Ernst Eckstein ist ein hervorragender Stilist; das Stilgepräge des Romans ist durchweg correct und vornehm. Mit großer Anschaulichkeit sind die Volksbilder ausgeführt, während die Beleuchtung, in welche das fashionable Bad Bajae gerückt wird, sehr stimmungsvoll ist; die Schilderungen aus Rom sind durchaus lebendig, nur hier und dort von zu großer topographischer Genauigkeit; auch die Marienbilder müssen als wohlgelungen bezeichnet werden; ebenso diejenigen aus dem häuslichen Leben, obschon man hier und dort allzulebhaft an die Capitel des Gallus erinnert wird. Glanzpunkte des Romans sind die Scenen im Isis-Tempel, mit denen dem „ägyptischen Geschmack“ ein kleines Zugeständniß gemacht wird, und diejenigen im Circus, die freilich zum Theil in’s wild Grausame übergehen. Sie werden, verehrte Freundin, dem Darstellungstalent des Dichters warme Anerkennung schenken.

Wenn Sie sich aber aus dem römischen Alterthum der Gegenwart zuwenden wollen, so werden Sie, durch den Namen des Autors angelockt, gewiß zuerst Friedrich Spielhagen’s „Angela“ zur Hand nehmen. Sie lieben ganz wie ich diesen geistreichen Autor, der soviel Feuer in seinen Schilderungen, soviel Feinheit in seinen psychologischen Entwicklungen besitzt und, wo er ein größeres Zeitgemälde entwirft, wie in „Sturmfluth“, einen von bedeutenden Gedanken getragenen architektonischen Aufbau abzuführen versteht. Gleichwohl wird Sie „Angela“ kaum so befriedigen, wie viele früheren Romane des Autors: in dieser Erzählung ist ein erhitzter Pulsschlag, eine fast durchgängige Exaltation der Schilderung. Auch der Stil wird davon beeinflußt; denn ihm fehlt oft die epische Ruhe; die häufigen Ineinanderschachtelungen und Einklammerungen beweisen, daß er zersetzt ist durch die Aufgeregtheit der Darstellung. Einige der Charaktere haben einen grotesken Zug, so die Lady Bellycastle mit ihrem riesigen Fächer und Lexma, dieser Schatten von einem Menschen; beide haben die Erinnerung an eine dunkle, verbrecherische Lebensepoche gemein und sterben in dem Roman rasch nach einander. Und Angela selbst, werden Sie fragen, verehrte Freundin? Was ist’s mit dieser Heldin? Nun, sie ist eine Gouvernante zu Pferd, eine junge Dame, welche als Gesellschafterin in Irland etwas von high-life profitirt und in der Reitkunst besonders gründliche Studien gemacht hat. Ihr Herz gehört einem verheiratheten Maler Namens Arnold, mit dem sie früher ein Liebesverhältniß hatte. Sie treffen sich wieder am Ufer des Genfersees, und die alte Leidenschaft flammt wieder empor: Angela entschließt sich, den Sohn der Lady Bellycastle zu heirathen, der weit hergekommen ist, um sie wiederzufinden, nachdem sie aus Irland spurlos verschwunden war, um seiner Bewerbung zu entgehen; die Mutter aber haßt Angela und will den Sohn enterben, dessen wirklicher Vater jener schattenhafte Brasilianer ist.

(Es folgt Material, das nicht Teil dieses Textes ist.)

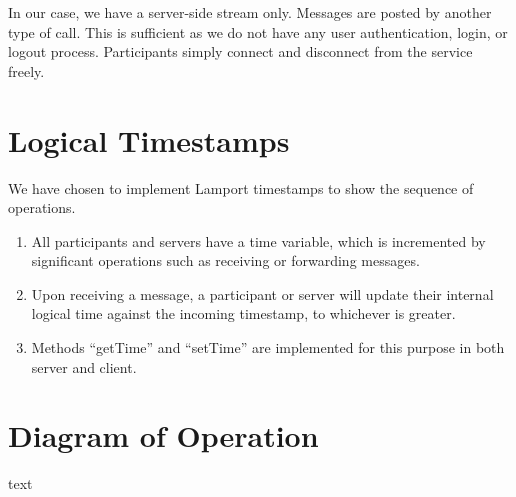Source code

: \documentclass[a4paper,11pt]{article}
\begin{document}
In our case, we have a server-side stream only. Messages are posted by another type of call. This is sufficient as we do not have any user authentication, login, or logout process. Participants simply connect and disconnect from the service freely. 

\section{Logical Timestamps}
We have chosen to implement Lamport timestamps to show the sequence of operations. 

\begin{enumerate}
    \item All participants and servers have a time variable, which is incremented by significant operations such as receiving or forwarding messages. 
    \item Upon receiving a message, a participant or server will update their internal logical time against the incoming timestamp, to whichever is greater. 
    \item Methods ``getTime'' and ``setTime'' are implemented for this purpose in both server and client. 
\end{enumerate}

\section{Diagram of Operation}
text
\end{document}
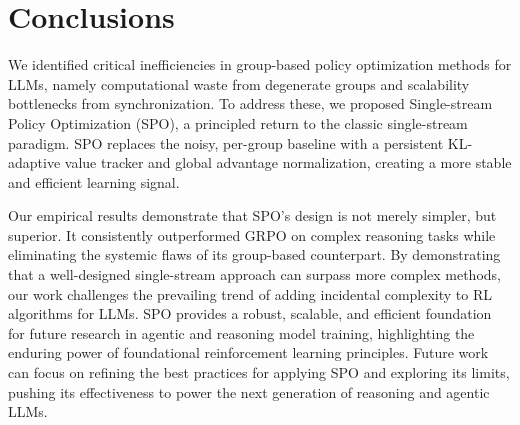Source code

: \section{Conclusions}\label{sec:conclusion}

We identified critical inefficiencies in group-based policy optimization methods for LLMs, namely computational waste from degenerate groups and scalability bottlenecks from synchronization. To address these, we proposed Single-stream Policy Optimization (SPO), a principled return to the classic single-stream paradigm. SPO replaces the noisy, per-group baseline with a persistent KL-adaptive value tracker and global advantage normalization, creating a more stable and efficient learning signal.

Our empirical results demonstrate that SPO's design is not merely simpler, but superior. It consistently outperformed GRPO on complex reasoning tasks while eliminating the systemic flaws of its group-based counterpart. By demonstrating that a well-designed single-stream approach can surpass more complex methods, our work challenges the prevailing trend of adding incidental complexity to RL algorithms for LLMs. SPO provides a robust, scalable, and efficient foundation for future research in agentic and reasoning model training, highlighting the enduring power of foundational reinforcement learning principles. Future work can focus on refining the best practices for applying SPO and exploring its limits, pushing its effectiveness to power the next generation of reasoning and agentic LLMs.
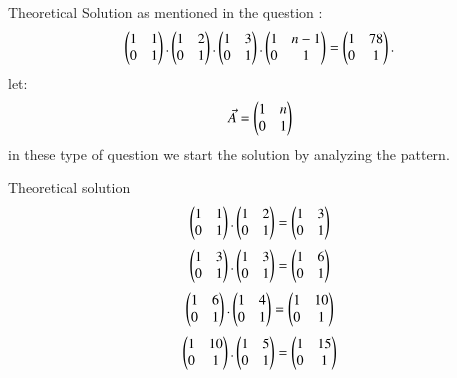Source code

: \documentclass{beamer}
\begin{document}
\begin{frame}{Theoretical Solution}
as mentioned in the question :
\\
\begin{align*}
    \begin{pmatrix}1&1\\0&1\end{pmatrix}.\begin{pmatrix}1&2\\0&1\end{pmatrix}.\begin{pmatrix}1&3\\0&1\end{pmatrix}.\begin{pmatrix}1&n-1\\0&1\end{pmatrix}=\begin{pmatrix}1&78\\0&1\end{pmatrix}.
\end{align*}
let:
\begin{equation*}
   \Vec{A}=\begin{pmatrix}1&n\\0&1\end{pmatrix}
\end{equation*}
in these type of question we start the solution by analyzing the pattern. 
\end{frame}
\begin{frame}{Theoretical solution}
\begin{align*}
    \begin{pmatrix}1&1\\0&1\end{pmatrix}.\begin{pmatrix}1&2\\0&1\end{pmatrix}=\begin{pmatrix}1&3\\0&1\end{pmatrix}
\end{align*}
\begin{align*}
   \begin{pmatrix}1&3\\0&1\end{pmatrix}.\begin{pmatrix}1&3\\0&1\end{pmatrix}=\begin{pmatrix}1&6\\0&1\end{pmatrix}
\end{align*}
\begin{align*}
   \begin{pmatrix}1&6\\0&1\end{pmatrix}.\begin{pmatrix}1&4\\0&1\end{pmatrix}=\begin{pmatrix}1&10\\0&1\end{pmatrix}
\end{align*}
\begin{align*}
   \begin{pmatrix}1&10\\0&1\end{pmatrix}.\begin{pmatrix}1&5\\0&1\end{pmatrix}=\begin{pmatrix}1&15\\0&1\end{pmatrix}
\end{align*}
\end{frame}
\end{document}

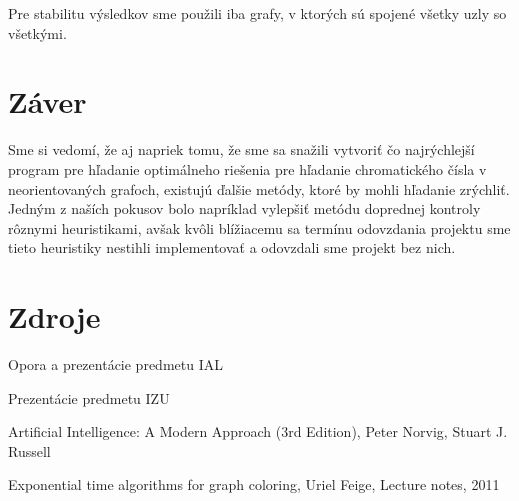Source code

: \documentclass[a4paper,11pt]{article}
\begin{document}
\enspace
Pre stabilitu výsledkov sme použili iba grafy, v ktorých sú spojené všetky uzly so všetkými.
\enspace

\section{Záver}
Sme si vedomí, že aj napriek tomu, že sme sa snažili vytvoriť čo najrýchlejší program pre hľadanie optimálneho riešenia pre hľadanie chromatického čísla v neorientovaných grafoch, existujú ďalšie metódy, ktoré by mohli hľadanie zrýchliť. Jedným z naších pokusov bolo napríklad vylepšiť metódu doprednej kontroly rôznymi heuristikami, avšak kvôli blížiacemu sa termínu odovzdania projektu sme tieto heuristiky nestihli implementovať a odovzdali sme projekt bez nich.

\section{Zdroje}
\begin{compactitem}
\item Opora a prezentácie predmetu IAL
\item Prezentácie predmetu IZU
\item Artificial Intelligence: A Modern Approach (3rd Edition), Peter Norvig, Stuart J. Russell
\item Exponential time algorithms for graph coloring, Uriel Feige, Lecture notes, 2011
\end{compactitem}
\end{document}
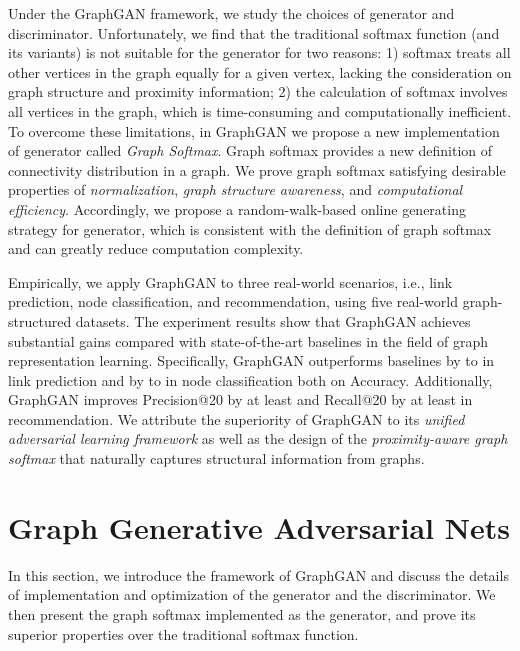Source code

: \documentclass[letterpaper]{article}
\begin{document}
	Under the GraphGAN framework, we study the choices of generator and discriminator.
	Unfortunately, we find that the traditional softmax function (and its variants) is not suitable for the generator for two reasons:
	1) softmax treats all other vertices in the graph equally for a given vertex, lacking the consideration on graph structure and proximity information;
	2) the calculation of softmax involves all vertices in the graph, which is time-consuming and computationally inefficient.
	To overcome these limitations, in GraphGAN we propose a new implementation of generator called \textit{Graph Softmax}.
	Graph softmax provides a new definition of connectivity distribution in a graph.
	We prove graph softmax satisfying desirable properties of \textit{normalization}, \textit{graph structure awareness}, and \textit{computational efficiency}.
	Accordingly, we propose a random-walk-based online generating strategy for generator, which is consistent with the definition of graph softmax and can greatly reduce computation complexity.
	
	Empirically, we apply GraphGAN to three real-world scenarios, i.e., link prediction, node classification, and recommendation, using five real-world graph-structured datasets.
	The experiment results show that GraphGAN achieves substantial gains compared with state-of-the-art baselines in the field of graph representation learning.
	Specifically, GraphGAN outperforms baselines by  to  in link prediction and by  to  in node classification both on Accuracy.
	Additionally, GraphGAN improves Precision@20 by at least  and Recall@20 by at least  in recommendation.
	We attribute the superiority of GraphGAN to its \textit{unified adversarial learning framework} as well as the design of the \textit{proximity-aware graph softmax} that naturally captures structural information from graphs.
	
	
	
\section{Graph Generative Adversarial Nets}
	In this section, we introduce the framework of GraphGAN and discuss the details of implementation and optimization of the generator and the discriminator.
	We then present the graph softmax implemented as the generator, and prove its superior properties over the traditional softmax function.
	
	
\end{document}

Das ist die schwüle Atmosphäre der Situation, welche die Blüthenkelche großer Leidenschaften erschließt und die Wellenschläge einer tragischen Katastrophe entfesselt. Der psychologisch nicht ohne Feinheit durchgeführte Kampf im Herzen Angela’s bildet den eigentlichen Angelpunkt des Romans: der Ausgang ist ein trauriger. Angela sucht den Tod und findet ihn, indem sie einem Kinde bei dem Durchbruch unterwühlender Fluthen des Sees das Leben rettet. Das Schlußtableau erinnert etwas an die „Sturmfluth“; es zeigt große Genauigkeit der Schilderung, leidet aber unter den Kunstausdrücken der Bautechnik, wie „Futterungsmauer“ und „Brüstungsmauer“, die dem Uneingeweihten kein anschauliches Bild geben, und den Stil mit prosaischen Wendungen beschweren.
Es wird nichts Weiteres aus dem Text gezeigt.